#### Problem details:
Apart from the pictures, return every line of the listing exactly.

+-------+

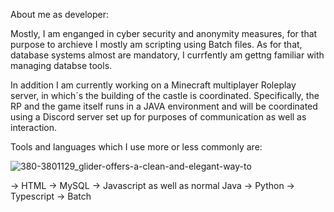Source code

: About me as developer:

Mostly, I am enganged in cyber security and anonymity measures,
for that purpose to archieve I mostly am scripting using Batch files. 
As for that, database systems almost are mandatory, I currfently am gettng familiar with managing databse tools. 



In addition I am currently working on a Minecraft multiplayer Roleplay server, 
in which´s the building of the castle is coordinated. 
Specifically, the RP and the game itself runs in a JAVA environment and will be
coordinated using a Discord server set up for purposes of communication as well as interaction. 



Tools and languages which I use more or less commonly are: 

![380-3801129_glider-offers-a-clean-and-elegant-way-to](https://user-images.githubusercontent.com/74370134/137207331-1d5b5276-0c31-4d3f-b2b6-acb0d89e6848.png)

-> HTML
-> MySQL
-> Javascript as well as normal Java 
-> Python
-> Typescript 
-> Batch 

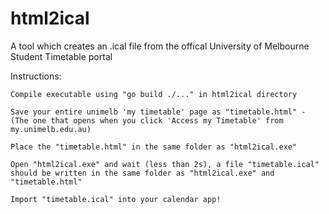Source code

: # html2ical
A tool which creates an .ical file from the offical University of Melbourne Student Timetable portal

Instructions:
    
    Compile executable using "go build ./..." in html2ical directory

    Save your entire unimelb 'my timetable' page as "timetable.html" - (The one that opens when you click 'Access my Timetable' from my.unimelb.edu.au)

    Place the "timetable.html" in the same folder as "html2ical.exe"

    Open "html2ical.exe" and wait (less than 2s), a file "timetable.ical" should be written in the same folder as "html2ical.exe" and "timetable.html"

    Import "timetable.ical" into your calendar app!
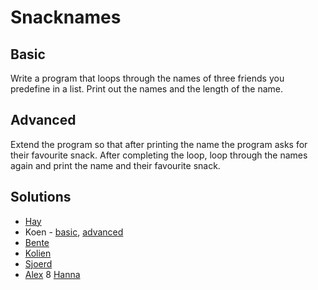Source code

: # Snacknames
## Basic
Write a program that loops through the names of three friends you predefine in a list. Print out the names and the length of the name.

## Advanced
Extend the program so that after printing the name the program asks for their favourite snack. After completing the loop, loop through the names again and print the name and their favourite snack.

## Solutions
* [Hay](snacknames.py)
* Koen - [basic](https://github.com/kvschaik/hu/blob/master/Names%20(exercise%201).py), [advanced](https://github.com/kvschaik/hu/blob/master/Names%20%2B%20snacks%20(exercise%202).py)
* [Bente](https://github.com/bentevo/ddd/blob/master/snackslist.py)
* [Kolien](https://github.com/KolienPleijsant/master/blob/master/snacklist.py)
* [Sjoerd](https://github.com/Sjoerdklaver/data-driven-design/blob/master/names_snacks.py)
* [Alex](https://github.com/Alex-Gaas/Data-Science-Fundamentals/blob/master/favoritesnack.py)
8 [Hanna](https://github.com/hannavw/dsf_exercises/blob/master/friends_snack_and_lenght.py)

+-------+

#### Solution below:
Source code

: About me as developer:

Mostly, I am enganged in cyber security and anonymity measures,
for that purpose to archieve I mostly am scripting using Batch files. 
As for that, database systems almost are mandatory, I currfently am gettng familiar with managing databse tools. 



In addition I am currently working on a Minecraft multiplayer Roleplay server, 
in which´s the building of the castle is coordinated. 
Specifically, the RP and the game itself runs in a JAVA environment and will be
coordinated using a Discord server set up for purposes of communication as well as interaction. 



Tools and languages which I use more or less commonly are: 

![380-3801129_glider-offers-a-clean-and-elegant-way-to](https://user-images.githubusercontent.com/74370134/137207331-1d5b5276-0c31-4d3f-b2b6-acb0d89e6848.png)

-> HTML
-> MySQL
-> Javascript as well as normal Java 
-> Python
-> Typescript 
-> Batch 

Source code

: # html2ical
A tool which creates an .ical file from the offical University of Melbourne Student Timetable portal

Instructions:
    
    Compile executable using "go build ./..." in html2ical directory

    Save your entire unimelb 'my timetable' page as "timetable.html" - (The one that opens when you click 'Access my Timetable' from my.unimelb.edu.au)

    Place the "timetable.html" in the same folder as "html2ical.exe"

    Open "html2ical.exe" and wait (less than 2s), a file "timetable.ical" should be written in the same folder as "html2ical.exe" and "timetable.html"

    Import "timetable.ical" into your calendar app!
Source code

: # Snacknames
## Basic
Write a program that loops through the names of three friends you predefine in a list. Print out the names and the length of the name.

## Advanced
Extend the program so that after printing the name the program asks for their favourite snack. After completing the loop, loop through the names again and print the name and their favourite snack.

## Solutions
* [Hay](snacknames.py)
* Koen - [basic](https://github.com/kvschaik/hu/blob/master/Names%20(exercise%201).py), [advanced](https://github.com/kvschaik/hu/blob/master/Names%20%2B%20snacks%20(exercise%202).py)
* [Bente](https://github.com/bentevo/ddd/blob/master/snackslist.py)
* [Kolien](https://github.com/KolienPleijsant/master/blob/master/snacklist.py)
* [Sjoerd](https://github.com/Sjoerdklaver/data-driven-design/blob/master/names_snacks.py)
* [Alex](https://github.com/Alex-Gaas/Data-Science-Fundamentals/blob/master/favoritesnack.py)
8 [Hanna](https://github.com/hannavw/dsf_exercises/blob/master/friends_snack_and_lenght.py)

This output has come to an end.